In Chapters 4-6 of Bourbaki's Groupes et algebres de Lie, Exercise 20 for Section VI.1 concerns irreducible (reduced) root systems with roots of two lengths: in other words, systems of types $B_\ell, C_\ell, F_4, G_2$. The exercise is marked with their symbol for "challenging" but indicates no source. Once the root systems are classified, parts (a) and (b) of this exercise can be checked case-by-case, but without using the classification both are nontrivial. These are nice observations and make good exercises (which for some reason I didn't use in my books in spite of writing a marginal note to help locate the exercise again more easily). But I still don't know whether there are any interesting applications.

Start with simple roots $\alpha_1, \dots , \alpha_\ell$, numbered so that only the first $r$ are long. From the basic theory one knows that an irreducible root system has at most two root lengths, with all roots of a given length conjugate under the Weyl group $W$. Say the unequal squared euclidean lengths have ratio $p>1$ (in fact, $p$ is 2 or 3).

(a) If a root $\alpha = \sum_i c_i \alpha_i$ (where $c_i \in \mathbb{Z}$), then $\alpha$ is long if and only if $p | c_i$ for all $i>r$.

This can be proved directly from basic facts about root systems. Or, given the classification, one can check it easily in each case. (See Bourbaki's descriptions.) Similarly, in each case one finds that half of the roots are long (resp., short) for types $B_2 = C_2, F_4, G_2$, otherwise not. (See for example the lists at the end of Springer's IHES paper here.) Even without the classification, there is a simple formula, in terms of the Coxeter number $h$ of $W$:

(b) The number of long, resp. short, roots is $hr$, resp. $h \ell - hr$.

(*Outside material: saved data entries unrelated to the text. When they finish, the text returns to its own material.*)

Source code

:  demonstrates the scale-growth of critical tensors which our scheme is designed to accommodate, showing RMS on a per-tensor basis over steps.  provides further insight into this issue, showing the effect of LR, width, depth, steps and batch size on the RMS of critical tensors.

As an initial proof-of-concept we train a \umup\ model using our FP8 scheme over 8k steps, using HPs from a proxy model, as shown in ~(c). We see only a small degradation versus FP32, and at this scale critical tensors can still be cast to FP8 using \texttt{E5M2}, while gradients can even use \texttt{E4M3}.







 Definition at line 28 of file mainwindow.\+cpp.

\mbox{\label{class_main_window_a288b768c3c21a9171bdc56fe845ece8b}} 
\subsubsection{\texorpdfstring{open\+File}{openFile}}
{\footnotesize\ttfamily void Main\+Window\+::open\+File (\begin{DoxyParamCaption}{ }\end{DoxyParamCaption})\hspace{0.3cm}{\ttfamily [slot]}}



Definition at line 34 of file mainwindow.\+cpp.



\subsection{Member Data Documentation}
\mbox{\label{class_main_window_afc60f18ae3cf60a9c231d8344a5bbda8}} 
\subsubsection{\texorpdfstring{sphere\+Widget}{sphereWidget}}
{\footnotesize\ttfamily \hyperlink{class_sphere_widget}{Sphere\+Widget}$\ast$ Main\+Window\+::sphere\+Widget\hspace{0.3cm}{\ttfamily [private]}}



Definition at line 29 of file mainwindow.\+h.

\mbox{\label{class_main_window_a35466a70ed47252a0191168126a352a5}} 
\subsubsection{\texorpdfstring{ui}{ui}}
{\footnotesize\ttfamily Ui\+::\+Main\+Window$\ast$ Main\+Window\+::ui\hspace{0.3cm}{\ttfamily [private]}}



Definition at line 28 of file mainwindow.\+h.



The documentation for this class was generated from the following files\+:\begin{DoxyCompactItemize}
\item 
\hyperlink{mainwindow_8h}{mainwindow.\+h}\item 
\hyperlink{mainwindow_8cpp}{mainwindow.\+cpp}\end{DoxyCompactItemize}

To prove this, one should go back to Steinberg's uniform proof here of Coxeter's observation that the total number of reflecting hyperplanes for $W$ (which can be any finite real reflection group) is $h \ell/2$. This can be found in Bourbaki V.6 or in Chapter 3 of my book on reflection groups.

Question: What if any applications do (a) and (b) have (and did they originate before the 1968 publication of Bourbaki's volume)?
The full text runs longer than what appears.